Nyborg is connected to Sjælland through the Great Belt Bridge to the east, with motorway exits allowing to enter the city straight from the bridge. The city also has a railway station and a marina. The railway station was opened along with the Great Belt Bridge in 1997. 17,268 people live in the city of Nyborg (2020).

To the east and south-east of the city is the Nyborg Fjord and Knudshoved Spit.
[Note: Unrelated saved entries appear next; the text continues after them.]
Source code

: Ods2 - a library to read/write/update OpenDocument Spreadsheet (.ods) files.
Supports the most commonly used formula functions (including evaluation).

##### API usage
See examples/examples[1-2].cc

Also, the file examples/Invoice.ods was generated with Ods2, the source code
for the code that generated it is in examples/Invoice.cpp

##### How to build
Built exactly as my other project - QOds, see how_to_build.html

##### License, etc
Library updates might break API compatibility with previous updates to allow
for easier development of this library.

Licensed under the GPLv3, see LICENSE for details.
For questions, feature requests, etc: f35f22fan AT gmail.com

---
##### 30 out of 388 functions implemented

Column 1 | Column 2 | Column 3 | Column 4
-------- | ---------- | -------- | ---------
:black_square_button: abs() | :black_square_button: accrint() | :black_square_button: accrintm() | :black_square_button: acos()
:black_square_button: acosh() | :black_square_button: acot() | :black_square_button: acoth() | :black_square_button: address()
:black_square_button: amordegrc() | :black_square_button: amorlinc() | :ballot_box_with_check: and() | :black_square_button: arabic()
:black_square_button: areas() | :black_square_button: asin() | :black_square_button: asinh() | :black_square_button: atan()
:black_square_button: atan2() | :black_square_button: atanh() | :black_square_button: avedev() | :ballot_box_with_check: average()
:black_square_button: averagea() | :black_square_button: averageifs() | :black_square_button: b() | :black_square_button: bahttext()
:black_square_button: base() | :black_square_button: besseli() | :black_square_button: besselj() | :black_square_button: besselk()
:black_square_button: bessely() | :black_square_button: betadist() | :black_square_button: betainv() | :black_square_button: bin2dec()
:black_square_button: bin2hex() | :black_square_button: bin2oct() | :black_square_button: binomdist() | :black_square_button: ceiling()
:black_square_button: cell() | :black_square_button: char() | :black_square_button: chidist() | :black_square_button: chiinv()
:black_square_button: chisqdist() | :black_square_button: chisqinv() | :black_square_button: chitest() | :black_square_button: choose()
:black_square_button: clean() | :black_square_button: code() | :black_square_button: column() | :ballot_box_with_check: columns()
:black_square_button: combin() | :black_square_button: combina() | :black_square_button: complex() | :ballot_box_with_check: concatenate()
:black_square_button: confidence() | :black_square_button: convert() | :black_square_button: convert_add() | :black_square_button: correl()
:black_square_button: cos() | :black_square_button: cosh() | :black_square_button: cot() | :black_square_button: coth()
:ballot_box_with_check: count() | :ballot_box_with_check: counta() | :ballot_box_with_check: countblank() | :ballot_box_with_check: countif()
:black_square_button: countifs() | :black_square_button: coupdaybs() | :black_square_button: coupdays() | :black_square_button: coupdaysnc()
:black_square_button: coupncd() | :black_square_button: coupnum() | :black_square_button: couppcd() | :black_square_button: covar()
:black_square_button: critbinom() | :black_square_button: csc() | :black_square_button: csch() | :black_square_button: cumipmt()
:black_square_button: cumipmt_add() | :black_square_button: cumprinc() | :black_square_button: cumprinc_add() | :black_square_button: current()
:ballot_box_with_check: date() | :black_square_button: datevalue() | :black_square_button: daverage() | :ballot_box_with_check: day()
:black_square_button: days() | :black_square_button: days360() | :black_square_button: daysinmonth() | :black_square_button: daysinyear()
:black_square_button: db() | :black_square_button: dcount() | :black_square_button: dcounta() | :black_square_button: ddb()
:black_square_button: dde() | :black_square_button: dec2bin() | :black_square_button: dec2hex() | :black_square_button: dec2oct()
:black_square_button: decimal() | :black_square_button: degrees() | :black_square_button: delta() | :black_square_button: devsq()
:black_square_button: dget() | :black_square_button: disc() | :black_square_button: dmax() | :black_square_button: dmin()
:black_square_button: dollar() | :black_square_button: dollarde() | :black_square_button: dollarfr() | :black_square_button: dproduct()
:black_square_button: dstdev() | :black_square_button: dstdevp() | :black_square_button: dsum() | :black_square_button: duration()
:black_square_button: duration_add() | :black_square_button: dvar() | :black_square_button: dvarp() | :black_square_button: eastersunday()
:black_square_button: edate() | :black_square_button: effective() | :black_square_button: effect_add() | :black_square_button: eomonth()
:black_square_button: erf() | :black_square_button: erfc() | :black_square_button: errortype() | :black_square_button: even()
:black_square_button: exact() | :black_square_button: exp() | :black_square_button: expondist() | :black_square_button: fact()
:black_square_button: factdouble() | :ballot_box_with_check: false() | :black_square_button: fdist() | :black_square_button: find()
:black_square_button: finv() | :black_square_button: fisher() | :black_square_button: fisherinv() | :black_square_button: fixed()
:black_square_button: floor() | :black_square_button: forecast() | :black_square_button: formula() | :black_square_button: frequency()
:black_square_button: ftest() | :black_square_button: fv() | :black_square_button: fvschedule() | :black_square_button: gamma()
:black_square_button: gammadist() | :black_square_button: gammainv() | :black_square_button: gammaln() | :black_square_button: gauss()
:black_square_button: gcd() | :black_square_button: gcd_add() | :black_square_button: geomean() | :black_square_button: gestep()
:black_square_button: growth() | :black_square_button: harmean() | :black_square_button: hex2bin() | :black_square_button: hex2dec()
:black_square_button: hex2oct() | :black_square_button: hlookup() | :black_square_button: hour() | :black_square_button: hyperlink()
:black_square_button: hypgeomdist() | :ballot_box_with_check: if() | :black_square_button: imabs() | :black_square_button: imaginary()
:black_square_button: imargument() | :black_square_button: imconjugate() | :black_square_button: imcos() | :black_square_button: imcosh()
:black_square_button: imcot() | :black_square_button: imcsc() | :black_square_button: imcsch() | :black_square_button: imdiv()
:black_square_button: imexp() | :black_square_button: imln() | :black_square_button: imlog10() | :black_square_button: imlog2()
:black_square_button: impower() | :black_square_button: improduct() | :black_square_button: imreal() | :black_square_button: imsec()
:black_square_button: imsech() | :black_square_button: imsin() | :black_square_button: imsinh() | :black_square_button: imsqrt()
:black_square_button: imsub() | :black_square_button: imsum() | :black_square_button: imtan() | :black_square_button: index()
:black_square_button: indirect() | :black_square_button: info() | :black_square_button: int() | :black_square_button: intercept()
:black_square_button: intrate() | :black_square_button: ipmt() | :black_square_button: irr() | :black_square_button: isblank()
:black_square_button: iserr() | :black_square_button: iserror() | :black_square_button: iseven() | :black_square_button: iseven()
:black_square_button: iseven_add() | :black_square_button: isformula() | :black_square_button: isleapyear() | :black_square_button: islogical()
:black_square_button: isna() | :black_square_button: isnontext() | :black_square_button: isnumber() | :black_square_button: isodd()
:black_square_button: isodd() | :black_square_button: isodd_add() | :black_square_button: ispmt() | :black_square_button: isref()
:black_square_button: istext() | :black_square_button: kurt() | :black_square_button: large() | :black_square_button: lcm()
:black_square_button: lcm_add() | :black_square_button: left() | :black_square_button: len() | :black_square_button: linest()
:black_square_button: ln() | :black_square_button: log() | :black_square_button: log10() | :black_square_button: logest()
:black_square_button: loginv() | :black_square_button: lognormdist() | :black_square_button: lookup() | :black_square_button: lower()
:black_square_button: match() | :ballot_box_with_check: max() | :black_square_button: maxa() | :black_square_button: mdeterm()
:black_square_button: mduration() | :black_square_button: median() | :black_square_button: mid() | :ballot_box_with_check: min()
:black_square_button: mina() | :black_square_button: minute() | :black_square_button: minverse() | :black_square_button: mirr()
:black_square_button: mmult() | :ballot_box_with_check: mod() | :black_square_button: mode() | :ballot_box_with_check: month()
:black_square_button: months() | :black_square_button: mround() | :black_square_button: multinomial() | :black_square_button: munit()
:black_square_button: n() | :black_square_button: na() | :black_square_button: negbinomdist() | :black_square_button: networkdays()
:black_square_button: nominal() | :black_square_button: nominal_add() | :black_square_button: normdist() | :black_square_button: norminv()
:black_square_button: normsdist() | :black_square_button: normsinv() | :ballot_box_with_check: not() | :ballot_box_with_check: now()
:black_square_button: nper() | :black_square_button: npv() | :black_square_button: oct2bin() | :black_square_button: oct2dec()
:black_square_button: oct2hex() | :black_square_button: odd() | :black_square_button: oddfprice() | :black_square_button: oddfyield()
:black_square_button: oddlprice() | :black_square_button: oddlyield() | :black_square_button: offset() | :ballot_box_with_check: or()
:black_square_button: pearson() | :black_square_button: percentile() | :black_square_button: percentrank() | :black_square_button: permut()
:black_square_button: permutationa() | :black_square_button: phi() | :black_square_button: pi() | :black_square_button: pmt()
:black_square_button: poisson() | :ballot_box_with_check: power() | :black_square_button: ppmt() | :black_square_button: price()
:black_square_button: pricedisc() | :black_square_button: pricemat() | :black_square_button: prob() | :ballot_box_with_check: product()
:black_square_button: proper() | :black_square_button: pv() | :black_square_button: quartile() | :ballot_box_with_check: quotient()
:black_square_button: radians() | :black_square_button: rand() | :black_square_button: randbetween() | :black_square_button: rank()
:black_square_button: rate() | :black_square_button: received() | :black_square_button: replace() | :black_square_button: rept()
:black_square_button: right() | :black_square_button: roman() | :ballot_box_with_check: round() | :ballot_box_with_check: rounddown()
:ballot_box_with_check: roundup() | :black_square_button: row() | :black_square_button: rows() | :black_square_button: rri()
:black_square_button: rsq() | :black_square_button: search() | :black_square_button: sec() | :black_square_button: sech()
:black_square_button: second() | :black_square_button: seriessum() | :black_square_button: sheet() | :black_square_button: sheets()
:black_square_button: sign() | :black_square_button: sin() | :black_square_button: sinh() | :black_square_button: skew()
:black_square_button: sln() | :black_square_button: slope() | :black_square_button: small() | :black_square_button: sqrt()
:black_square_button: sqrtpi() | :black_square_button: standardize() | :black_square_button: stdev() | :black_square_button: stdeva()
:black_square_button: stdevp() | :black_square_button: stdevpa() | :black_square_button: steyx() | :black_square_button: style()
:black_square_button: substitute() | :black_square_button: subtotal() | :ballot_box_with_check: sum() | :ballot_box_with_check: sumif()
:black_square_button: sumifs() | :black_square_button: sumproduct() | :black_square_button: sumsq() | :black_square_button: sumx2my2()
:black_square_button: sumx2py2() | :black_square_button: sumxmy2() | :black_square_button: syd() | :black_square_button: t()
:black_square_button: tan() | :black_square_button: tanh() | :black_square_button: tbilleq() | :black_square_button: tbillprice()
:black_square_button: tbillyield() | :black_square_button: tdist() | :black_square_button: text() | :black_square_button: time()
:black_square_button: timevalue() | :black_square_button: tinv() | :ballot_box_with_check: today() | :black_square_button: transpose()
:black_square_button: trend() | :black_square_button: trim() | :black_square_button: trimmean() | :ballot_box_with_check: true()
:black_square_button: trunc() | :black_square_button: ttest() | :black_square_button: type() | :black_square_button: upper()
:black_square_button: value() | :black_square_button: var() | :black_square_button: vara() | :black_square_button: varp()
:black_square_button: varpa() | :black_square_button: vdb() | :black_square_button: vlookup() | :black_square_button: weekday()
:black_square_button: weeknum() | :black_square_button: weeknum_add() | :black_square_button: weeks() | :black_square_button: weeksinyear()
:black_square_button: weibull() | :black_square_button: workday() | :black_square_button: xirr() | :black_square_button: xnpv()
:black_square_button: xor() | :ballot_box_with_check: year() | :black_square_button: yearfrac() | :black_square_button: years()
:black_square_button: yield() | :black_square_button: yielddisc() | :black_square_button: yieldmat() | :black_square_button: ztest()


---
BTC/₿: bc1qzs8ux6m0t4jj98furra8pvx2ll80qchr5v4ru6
The southern parts of the spit are protected areas, while the northern parts houses the former ferry docks, a golf club and restaurants. Plans have been made to turn the old ferry docks into a marina. The Holckenhavn Fjord is located south of the town, with the Holckenhavn Castle on the opposite side of the fjord. To the south-west, the neighbourhood of Pilshuse connects to the village of Vindinge and Vindinge Forest. Further north, the city borders the forests of Jagtenborg, Telegrafskoven, Juelsberg and Skemark. Due north the city borders the village of Skaboeshuse and the forest Teglværkskoven. To the north-east, Nyborg borders the Great Belt Strait.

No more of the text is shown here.